"THOREAU
My friend and neighbor united these qualities of sylvan and human in a more remarkable manner than any whom it has been my happiness to know. Lover of the wild, he lived a borderer on the confines of civilization, jealous of the least encroachment upon his possessions.
" Society were all but rude In his umbrageous solitude."
I had never thought of knowing a man so thoroughly of the country, and so purely a son of nature. I think he had the profoundest passion for it of any one of his time ; and had the human sentiment been as tender and pervading, would have given us pastorals of which Virgil and Theocritus might have envied him the authorship had they chanced to be his contemporaries. As it was, he came nearer the antique spirit than any of our native poets, and touched the fields and groves and streams of his native town with a classic interest that shall not fade.

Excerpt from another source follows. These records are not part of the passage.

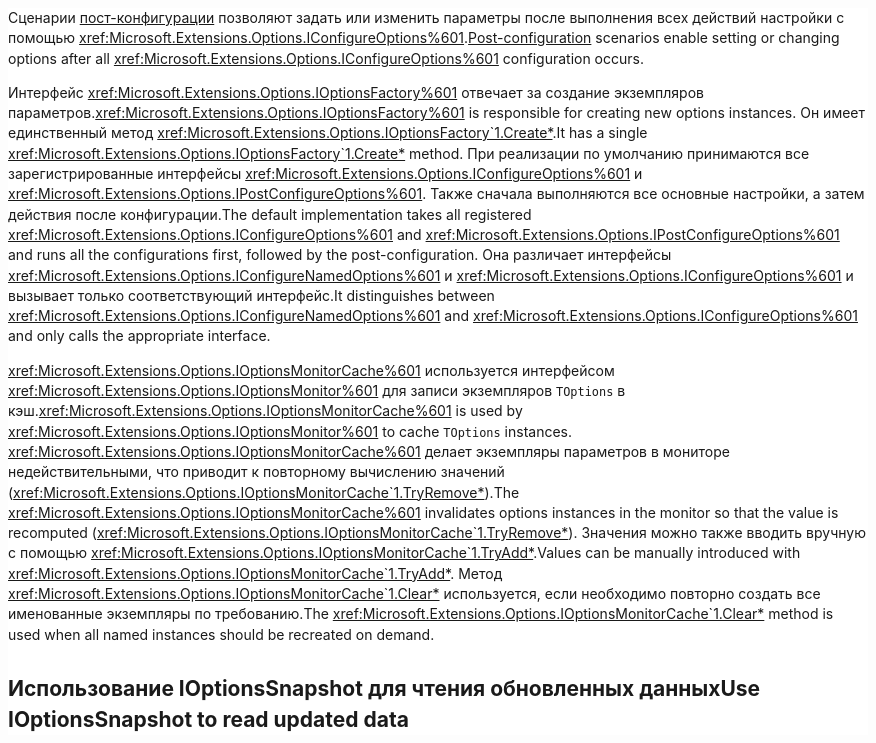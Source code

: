 <span data-ttu-id="7ee21-133">Сценарии [пост-конфигурации](#options-post-configuration) позволяют задать или изменить параметры после выполнения всех действий настройки с помощью <xref:Microsoft.Extensions.Options.IConfigureOptions%601>.</span><span class="sxs-lookup"><span data-stu-id="7ee21-133">[Post-configuration](#options-post-configuration) scenarios enable setting or changing options after all <xref:Microsoft.Extensions.Options.IConfigureOptions%601> configuration occurs.</span></span>

<span data-ttu-id="7ee21-134">Интерфейс <xref:Microsoft.Extensions.Options.IOptionsFactory%601> отвечает за создание экземпляров параметров.</span><span class="sxs-lookup"><span data-stu-id="7ee21-134"><xref:Microsoft.Extensions.Options.IOptionsFactory%601> is responsible for creating new options instances.</span></span> <span data-ttu-id="7ee21-135">Он имеет единственный метод <xref:Microsoft.Extensions.Options.IOptionsFactory`1.Create*>.</span><span class="sxs-lookup"><span data-stu-id="7ee21-135">It has a single <xref:Microsoft.Extensions.Options.IOptionsFactory`1.Create*> method.</span></span> <span data-ttu-id="7ee21-136">При реализации по умолчанию принимаются все зарегистрированные интерфейсы <xref:Microsoft.Extensions.Options.IConfigureOptions%601> и <xref:Microsoft.Extensions.Options.IPostConfigureOptions%601>. Также сначала выполняются все основные настройки, а затем действия после конфигурации.</span><span class="sxs-lookup"><span data-stu-id="7ee21-136">The default implementation takes all registered <xref:Microsoft.Extensions.Options.IConfigureOptions%601> and <xref:Microsoft.Extensions.Options.IPostConfigureOptions%601> and runs all the configurations first, followed by the post-configuration.</span></span> <span data-ttu-id="7ee21-137">Она различает интерфейсы <xref:Microsoft.Extensions.Options.IConfigureNamedOptions%601> и <xref:Microsoft.Extensions.Options.IConfigureOptions%601> и вызывает только соответствующий интерфейс.</span><span class="sxs-lookup"><span data-stu-id="7ee21-137">It distinguishes between <xref:Microsoft.Extensions.Options.IConfigureNamedOptions%601> and <xref:Microsoft.Extensions.Options.IConfigureOptions%601> and only calls the appropriate interface.</span></span>

<span data-ttu-id="7ee21-138"><xref:Microsoft.Extensions.Options.IOptionsMonitorCache%601> используется интерфейсом <xref:Microsoft.Extensions.Options.IOptionsMonitor%601> для записи экземпляров `TOptions` в кэш.</span><span class="sxs-lookup"><span data-stu-id="7ee21-138"><xref:Microsoft.Extensions.Options.IOptionsMonitorCache%601> is used by <xref:Microsoft.Extensions.Options.IOptionsMonitor%601> to cache `TOptions` instances.</span></span> <span data-ttu-id="7ee21-139"><xref:Microsoft.Extensions.Options.IOptionsMonitorCache%601> делает экземпляры параметров в мониторе недействительными, что приводит к повторному вычислению значений (<xref:Microsoft.Extensions.Options.IOptionsMonitorCache`1.TryRemove*>).</span><span class="sxs-lookup"><span data-stu-id="7ee21-139">The <xref:Microsoft.Extensions.Options.IOptionsMonitorCache%601> invalidates options instances in the monitor so that the value is recomputed (<xref:Microsoft.Extensions.Options.IOptionsMonitorCache`1.TryRemove*>).</span></span> <span data-ttu-id="7ee21-140">Значения можно также вводить вручную с помощью <xref:Microsoft.Extensions.Options.IOptionsMonitorCache`1.TryAdd*>.</span><span class="sxs-lookup"><span data-stu-id="7ee21-140">Values can be manually introduced with <xref:Microsoft.Extensions.Options.IOptionsMonitorCache`1.TryAdd*>.</span></span> <span data-ttu-id="7ee21-141">Метод <xref:Microsoft.Extensions.Options.IOptionsMonitorCache`1.Clear*> используется, если необходимо повторно создать все именованные экземпляры по требованию.</span><span class="sxs-lookup"><span data-stu-id="7ee21-141">The <xref:Microsoft.Extensions.Options.IOptionsMonitorCache`1.Clear*> method is used when all named instances should be recreated on demand.</span></span>

<a name="ios"></a>

## <a name="use-ioptionssnapshot-to-read-updated-data"></a><span data-ttu-id="7ee21-142">Использование IOptionsSnapshot для чтения обновленных данных</span><span class="sxs-lookup"><span data-stu-id="7ee21-142">Use IOptionsSnapshot to read updated data</span></span>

Some of his verses are suffused with an elegiac tenderness, as if the woods and brooks bewailed the absence of their Lycidas, and murmured their griefs meanwhile to one another, — responsive like idyls. Living in close companionship with nature, his muse breathed the spirit and voice of poetry. For when the heart is once divorced from the senses and all sympathy with common things, then poetry has fled and the love that sings.
The most welcome of companions was this plain countryman. One seldom meets with thoughts like his, coming so scented of mountain and field breezes and rippling springs, so like a luxuriant clod from under forest leaves, moist and mossy with earth-spirits. His presence was tonic, like ice-water in dog-days to the parched citizen pent in chambers and under brazen ceilings. Welcome as the gurgle of brooks and dipping of pitchers, — then drink and be cool! He seemed one with things, of nature's essence and core, knit of strong timbers, — like a wood and its inhabitants. There was in him sod and shade, wilds and waters manifold, — the mould and mist of earth and sky Self-poised and sagacious as any denizen of the elements, he had the key to every animal's brain, every plant; and were an Indian to flower forth and reveal the scents hidden in his cranium, it would hot be more surprising than the speech of our Sylvanus. He belonged to the Homeric age, — was older than pastures and gardens, as if he were of the race of heroes and one with the elements. He of all men seemed to be the native New-Englander, as much so as the oak, the granite ledge ; our best sample of an indigenous American, untouched by the old country, unless he came down rather from Thor, the Northman, whose name he bore."